Telstra has begun redirecting failed domain name lookups on its BigPond broadband network to a Telstra-branded search page which includes advertisements and pay-per-click links.
Telstra has already rolled out this system for BigPond broadband customers in Queensland with other states to follow by mid-December. Optus had adopted a similar strategy last month, much to the ire of some of its subscribers.
In an email sent to customers, Telstra emphasised the convenience of the new service.
"BigPond Broadband customers from today will experience less keyboard anguish with our new DNS redirection application. Typos can happen at any time. It's frustrating when you get an MS Internet Explorer Live Search page with suggestions from a mistyped URL. It's even more annoying when you get an unfriendly "404" page error message," the letter said.
"The BigPond-branded landing page provides BigPond customers with organic search results, sponsored links, display advertisements and intelligent recommendations, all derived from the invalid domain input - much more helpful and friendly than a nasty 404 page error."
BigPond cable customer Dave Baker, a Gold Coast-based web designer at BlueTeddy, noticed the changes yesterday.
"As a tech person it didn't really faze me - when I hit the wrong URL and saw a fat BigPond/Telstra logo my first thought was 'typical'," he said. "To their credit they haven't covered the first page with advertising like other ISPs have done - but as soon as you click one of the links on a page I'm sure somebody makes some money.
"This opens the door for hijacking and other issues, which are already present in any ISP, but made more possible by introducing third-party software to intercept DNS requests."
Telstra also allows users to opt out of the redirection service, he added.
Matt Moor, Senior Architect at hosting company Bulletproof Networks believes the redirection system is "unethical" and "contravenes the spirit of the DNS system".

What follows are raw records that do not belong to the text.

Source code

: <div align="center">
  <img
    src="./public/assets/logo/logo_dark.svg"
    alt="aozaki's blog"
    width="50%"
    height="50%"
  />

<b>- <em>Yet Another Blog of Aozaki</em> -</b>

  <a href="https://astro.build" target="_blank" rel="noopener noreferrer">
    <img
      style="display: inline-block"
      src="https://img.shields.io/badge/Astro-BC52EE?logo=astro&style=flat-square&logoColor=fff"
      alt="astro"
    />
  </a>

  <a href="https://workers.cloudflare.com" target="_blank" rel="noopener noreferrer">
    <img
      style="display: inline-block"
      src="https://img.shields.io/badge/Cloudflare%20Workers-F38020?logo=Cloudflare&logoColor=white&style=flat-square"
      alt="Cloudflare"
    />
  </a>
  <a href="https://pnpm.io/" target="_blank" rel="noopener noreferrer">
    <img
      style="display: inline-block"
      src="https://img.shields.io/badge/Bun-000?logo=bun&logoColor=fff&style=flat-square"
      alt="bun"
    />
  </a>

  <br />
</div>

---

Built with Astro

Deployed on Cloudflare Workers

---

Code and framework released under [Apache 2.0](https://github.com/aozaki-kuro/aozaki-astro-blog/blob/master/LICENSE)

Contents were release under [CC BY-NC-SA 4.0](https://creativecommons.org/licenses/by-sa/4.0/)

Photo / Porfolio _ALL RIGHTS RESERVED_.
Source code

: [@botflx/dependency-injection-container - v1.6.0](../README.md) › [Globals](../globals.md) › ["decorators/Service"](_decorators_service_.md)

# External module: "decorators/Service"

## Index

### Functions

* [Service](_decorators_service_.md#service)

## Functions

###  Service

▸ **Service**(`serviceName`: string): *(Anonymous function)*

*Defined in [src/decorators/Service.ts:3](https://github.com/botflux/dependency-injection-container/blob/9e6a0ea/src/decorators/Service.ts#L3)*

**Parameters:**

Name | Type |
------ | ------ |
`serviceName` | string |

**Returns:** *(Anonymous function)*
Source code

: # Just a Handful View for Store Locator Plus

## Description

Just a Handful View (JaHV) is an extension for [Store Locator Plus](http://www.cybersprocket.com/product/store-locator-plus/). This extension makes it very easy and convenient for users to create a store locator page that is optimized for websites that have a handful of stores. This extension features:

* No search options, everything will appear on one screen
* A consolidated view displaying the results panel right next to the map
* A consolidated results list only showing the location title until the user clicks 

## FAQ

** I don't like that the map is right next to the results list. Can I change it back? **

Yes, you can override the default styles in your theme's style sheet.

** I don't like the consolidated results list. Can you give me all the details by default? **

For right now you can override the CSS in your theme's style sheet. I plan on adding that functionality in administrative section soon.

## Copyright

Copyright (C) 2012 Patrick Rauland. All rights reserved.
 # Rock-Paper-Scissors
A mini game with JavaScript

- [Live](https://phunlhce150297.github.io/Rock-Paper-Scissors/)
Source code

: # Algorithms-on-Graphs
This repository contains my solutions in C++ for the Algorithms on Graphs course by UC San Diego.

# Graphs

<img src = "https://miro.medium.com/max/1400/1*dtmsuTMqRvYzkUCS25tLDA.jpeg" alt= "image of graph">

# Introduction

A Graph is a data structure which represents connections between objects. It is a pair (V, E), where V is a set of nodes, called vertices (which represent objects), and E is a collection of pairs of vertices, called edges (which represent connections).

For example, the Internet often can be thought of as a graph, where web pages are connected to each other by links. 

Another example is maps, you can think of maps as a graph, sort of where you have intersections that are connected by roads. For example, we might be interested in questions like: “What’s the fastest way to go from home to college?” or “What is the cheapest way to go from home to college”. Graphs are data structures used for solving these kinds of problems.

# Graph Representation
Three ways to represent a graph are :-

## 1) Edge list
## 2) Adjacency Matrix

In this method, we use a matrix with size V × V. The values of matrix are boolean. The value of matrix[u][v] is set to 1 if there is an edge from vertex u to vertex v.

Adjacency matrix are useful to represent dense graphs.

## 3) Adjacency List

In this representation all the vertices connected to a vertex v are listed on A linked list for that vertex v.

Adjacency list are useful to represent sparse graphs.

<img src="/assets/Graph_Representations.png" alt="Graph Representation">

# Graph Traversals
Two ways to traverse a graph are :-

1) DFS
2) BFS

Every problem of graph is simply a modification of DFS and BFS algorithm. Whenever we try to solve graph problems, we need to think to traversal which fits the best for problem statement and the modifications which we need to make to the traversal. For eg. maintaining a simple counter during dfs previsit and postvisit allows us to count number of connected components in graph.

"If you posted a letter at your local post office, but got the address wrong, would you expect the postal service to send you back a load of advertising, and no clear indication of what went wrong? It is important for users to see an error message - not advertising - so that they can realise and correct their mistake.
"We host DNS records for all our major clients and would not even contemplate this sort of unethical and technically improper behaviour."
However, Brett Fenton, Chief Operating Officer at domain name and hosting company Netregistry, warns against hyperbolic claims that Telstra's change could break the domain name system. Because it only affects BigPond customers, it is not comparable to 'wildcard' redirects, which affect all domain name requests under a particular domain such as .com or .net, he said.
"People have this perception of DNS being a shared public resource - they don't like the fact that one company had the ability to abuse that to their own ends," he said. "But the ISP is providing users access to their DNS servers as a paid service and saying, 'If it's a failed lookup, we want to present you with more information'.
"The tech guys are always going to be pretty vocal about that, saying they're not following the rules. Any break in convention or standard protocols, the techies will jump up and down about it. They're generally the people who resist any change towards commercialisation of the internet.
"But for the Joe Average user, if a failed DNS resolution was giving them search results in Google, most people would see that as useful, not a negative thing."
Telstra BigPond did not respond to our request for comment.